### Stored entries:
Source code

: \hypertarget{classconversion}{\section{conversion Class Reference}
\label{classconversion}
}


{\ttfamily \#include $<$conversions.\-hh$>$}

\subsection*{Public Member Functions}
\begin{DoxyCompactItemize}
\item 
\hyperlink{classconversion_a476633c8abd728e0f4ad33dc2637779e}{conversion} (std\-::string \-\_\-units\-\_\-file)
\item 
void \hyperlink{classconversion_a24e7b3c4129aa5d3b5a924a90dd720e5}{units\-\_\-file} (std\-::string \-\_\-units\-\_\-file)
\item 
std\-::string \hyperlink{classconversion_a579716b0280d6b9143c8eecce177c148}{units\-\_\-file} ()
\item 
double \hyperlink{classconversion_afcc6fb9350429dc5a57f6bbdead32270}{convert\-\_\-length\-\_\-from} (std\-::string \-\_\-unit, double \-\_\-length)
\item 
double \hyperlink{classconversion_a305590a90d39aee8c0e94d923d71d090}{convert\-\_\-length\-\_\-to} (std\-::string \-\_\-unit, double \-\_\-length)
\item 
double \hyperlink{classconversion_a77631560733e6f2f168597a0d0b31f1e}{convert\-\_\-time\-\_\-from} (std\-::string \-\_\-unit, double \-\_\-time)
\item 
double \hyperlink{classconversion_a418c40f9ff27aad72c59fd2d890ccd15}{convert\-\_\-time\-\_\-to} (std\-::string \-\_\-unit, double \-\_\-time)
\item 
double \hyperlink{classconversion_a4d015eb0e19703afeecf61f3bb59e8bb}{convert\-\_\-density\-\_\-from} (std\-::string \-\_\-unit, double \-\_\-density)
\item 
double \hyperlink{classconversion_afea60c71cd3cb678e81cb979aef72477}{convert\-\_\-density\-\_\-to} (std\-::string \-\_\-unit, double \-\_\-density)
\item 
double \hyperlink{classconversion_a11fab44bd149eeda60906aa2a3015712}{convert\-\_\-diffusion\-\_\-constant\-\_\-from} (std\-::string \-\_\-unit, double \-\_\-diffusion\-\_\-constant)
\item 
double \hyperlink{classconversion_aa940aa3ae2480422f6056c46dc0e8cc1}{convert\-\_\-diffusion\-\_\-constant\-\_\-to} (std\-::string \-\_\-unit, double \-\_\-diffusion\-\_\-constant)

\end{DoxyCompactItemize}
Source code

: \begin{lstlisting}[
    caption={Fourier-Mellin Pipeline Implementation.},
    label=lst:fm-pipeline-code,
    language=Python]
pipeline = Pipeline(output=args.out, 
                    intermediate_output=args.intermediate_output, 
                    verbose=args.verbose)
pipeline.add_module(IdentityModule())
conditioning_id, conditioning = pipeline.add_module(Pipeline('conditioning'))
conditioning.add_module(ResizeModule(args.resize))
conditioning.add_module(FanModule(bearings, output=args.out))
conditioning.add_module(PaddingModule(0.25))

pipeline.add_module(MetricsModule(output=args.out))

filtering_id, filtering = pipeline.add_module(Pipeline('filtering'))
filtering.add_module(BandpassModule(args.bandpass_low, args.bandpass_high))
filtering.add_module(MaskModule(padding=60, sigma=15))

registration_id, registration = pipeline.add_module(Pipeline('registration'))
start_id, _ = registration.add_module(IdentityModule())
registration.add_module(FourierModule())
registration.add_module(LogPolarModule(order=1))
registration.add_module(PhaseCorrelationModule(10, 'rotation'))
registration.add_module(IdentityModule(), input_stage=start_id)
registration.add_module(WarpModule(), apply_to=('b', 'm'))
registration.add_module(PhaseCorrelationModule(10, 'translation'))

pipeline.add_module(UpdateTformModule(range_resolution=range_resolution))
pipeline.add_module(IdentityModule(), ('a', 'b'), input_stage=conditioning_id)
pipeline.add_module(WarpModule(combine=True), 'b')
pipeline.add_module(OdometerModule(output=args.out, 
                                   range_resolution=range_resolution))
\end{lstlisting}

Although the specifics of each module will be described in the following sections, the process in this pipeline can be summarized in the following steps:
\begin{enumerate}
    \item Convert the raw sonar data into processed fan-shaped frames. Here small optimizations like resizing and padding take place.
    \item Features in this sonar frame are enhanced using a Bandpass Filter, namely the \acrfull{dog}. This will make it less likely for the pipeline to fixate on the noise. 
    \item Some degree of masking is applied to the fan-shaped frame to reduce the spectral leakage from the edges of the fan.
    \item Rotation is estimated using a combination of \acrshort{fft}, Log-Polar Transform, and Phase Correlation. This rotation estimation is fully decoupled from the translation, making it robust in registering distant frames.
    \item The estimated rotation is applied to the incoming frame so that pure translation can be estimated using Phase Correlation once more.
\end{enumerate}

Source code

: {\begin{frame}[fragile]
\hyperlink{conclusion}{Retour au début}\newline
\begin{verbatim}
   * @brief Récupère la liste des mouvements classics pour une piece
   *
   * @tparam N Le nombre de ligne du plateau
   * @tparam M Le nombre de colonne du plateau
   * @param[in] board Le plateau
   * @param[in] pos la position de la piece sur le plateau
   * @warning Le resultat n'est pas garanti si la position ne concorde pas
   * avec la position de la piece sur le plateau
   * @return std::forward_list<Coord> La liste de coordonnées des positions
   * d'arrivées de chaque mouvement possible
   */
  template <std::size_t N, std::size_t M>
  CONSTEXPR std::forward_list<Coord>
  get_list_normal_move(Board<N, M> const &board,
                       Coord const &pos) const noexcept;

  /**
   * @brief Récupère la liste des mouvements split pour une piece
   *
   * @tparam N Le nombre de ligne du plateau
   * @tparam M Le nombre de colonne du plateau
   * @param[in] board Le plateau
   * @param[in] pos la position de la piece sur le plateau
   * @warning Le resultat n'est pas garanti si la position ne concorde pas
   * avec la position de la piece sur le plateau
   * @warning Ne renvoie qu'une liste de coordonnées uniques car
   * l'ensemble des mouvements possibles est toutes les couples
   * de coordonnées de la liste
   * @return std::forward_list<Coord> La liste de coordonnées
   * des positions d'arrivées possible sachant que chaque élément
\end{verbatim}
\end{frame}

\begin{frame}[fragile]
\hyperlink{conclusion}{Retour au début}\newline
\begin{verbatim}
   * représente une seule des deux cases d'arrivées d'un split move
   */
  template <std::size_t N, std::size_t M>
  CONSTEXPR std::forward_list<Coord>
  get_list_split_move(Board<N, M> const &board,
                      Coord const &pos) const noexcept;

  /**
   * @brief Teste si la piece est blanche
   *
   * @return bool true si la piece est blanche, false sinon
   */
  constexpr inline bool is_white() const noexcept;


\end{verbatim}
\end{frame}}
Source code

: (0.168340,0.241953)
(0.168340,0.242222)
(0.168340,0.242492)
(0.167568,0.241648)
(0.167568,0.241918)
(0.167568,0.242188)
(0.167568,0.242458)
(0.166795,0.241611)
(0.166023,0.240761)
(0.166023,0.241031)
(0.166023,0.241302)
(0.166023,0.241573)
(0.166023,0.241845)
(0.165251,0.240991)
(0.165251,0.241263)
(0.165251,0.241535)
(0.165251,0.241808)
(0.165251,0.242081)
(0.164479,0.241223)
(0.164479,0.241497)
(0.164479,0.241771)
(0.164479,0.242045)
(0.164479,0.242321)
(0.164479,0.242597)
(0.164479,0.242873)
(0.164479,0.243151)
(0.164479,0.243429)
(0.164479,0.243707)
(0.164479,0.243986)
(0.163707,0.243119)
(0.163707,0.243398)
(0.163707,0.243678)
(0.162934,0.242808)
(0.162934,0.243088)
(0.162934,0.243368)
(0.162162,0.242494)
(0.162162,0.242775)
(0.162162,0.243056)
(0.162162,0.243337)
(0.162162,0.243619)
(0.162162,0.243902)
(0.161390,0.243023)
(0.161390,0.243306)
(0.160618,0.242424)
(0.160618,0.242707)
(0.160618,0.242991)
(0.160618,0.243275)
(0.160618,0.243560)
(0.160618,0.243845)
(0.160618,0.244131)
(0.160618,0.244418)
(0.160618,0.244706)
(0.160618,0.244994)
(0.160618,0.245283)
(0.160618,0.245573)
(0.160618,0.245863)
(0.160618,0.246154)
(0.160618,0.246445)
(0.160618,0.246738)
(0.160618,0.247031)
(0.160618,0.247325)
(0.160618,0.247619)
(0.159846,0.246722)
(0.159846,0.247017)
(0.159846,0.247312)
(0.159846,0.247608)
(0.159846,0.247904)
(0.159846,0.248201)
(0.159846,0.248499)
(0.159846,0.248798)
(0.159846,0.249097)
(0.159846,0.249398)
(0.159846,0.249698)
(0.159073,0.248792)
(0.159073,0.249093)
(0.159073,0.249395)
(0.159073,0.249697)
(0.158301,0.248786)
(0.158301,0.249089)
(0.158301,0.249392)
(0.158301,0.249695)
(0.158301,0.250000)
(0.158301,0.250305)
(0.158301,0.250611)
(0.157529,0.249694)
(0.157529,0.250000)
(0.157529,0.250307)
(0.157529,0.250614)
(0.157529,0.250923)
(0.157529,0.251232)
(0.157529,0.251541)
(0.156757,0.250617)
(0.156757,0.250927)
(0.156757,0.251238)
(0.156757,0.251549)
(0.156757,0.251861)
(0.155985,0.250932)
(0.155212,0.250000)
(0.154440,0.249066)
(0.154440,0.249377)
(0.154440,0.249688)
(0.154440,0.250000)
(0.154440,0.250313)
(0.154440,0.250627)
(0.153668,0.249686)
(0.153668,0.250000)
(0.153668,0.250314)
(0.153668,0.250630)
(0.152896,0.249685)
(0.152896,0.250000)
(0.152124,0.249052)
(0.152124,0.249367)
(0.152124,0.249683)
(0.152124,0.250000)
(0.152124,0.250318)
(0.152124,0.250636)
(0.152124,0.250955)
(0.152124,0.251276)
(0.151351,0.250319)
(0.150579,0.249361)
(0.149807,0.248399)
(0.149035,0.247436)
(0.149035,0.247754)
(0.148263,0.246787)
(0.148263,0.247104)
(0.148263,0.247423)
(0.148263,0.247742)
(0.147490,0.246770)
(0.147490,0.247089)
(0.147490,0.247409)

### DESCRIPTION OF THE TASK:
Set down, exactly as they stand above, the lines starting with the line with "language=Python]" and going on through the line with "filtering.add_module(MaskModule(padding=60, sigma=15))", and no others.

### RESULT:
    language=Python]
pipeline = Pipeline(output=args.out, 
                    intermediate_output=args.intermediate_output, 
                    verbose=args.verbose)
pipeline.add_module(IdentityModule())
conditioning_id, conditioning = pipeline.add_module(Pipeline('conditioning'))
conditioning.add_module(ResizeModule(args.resize))
conditioning.add_module(FanModule(bearings, output=args.out))
conditioning.add_module(PaddingModule(0.25))

pipeline.add_module(MetricsModule(output=args.out))

filtering_id, filtering = pipeline.add_module(Pipeline('filtering'))
filtering.add_module(BandpassModule(args.bandpass_low, args.bandpass_high))
filtering.add_module(MaskModule(padding=60, sigma=15))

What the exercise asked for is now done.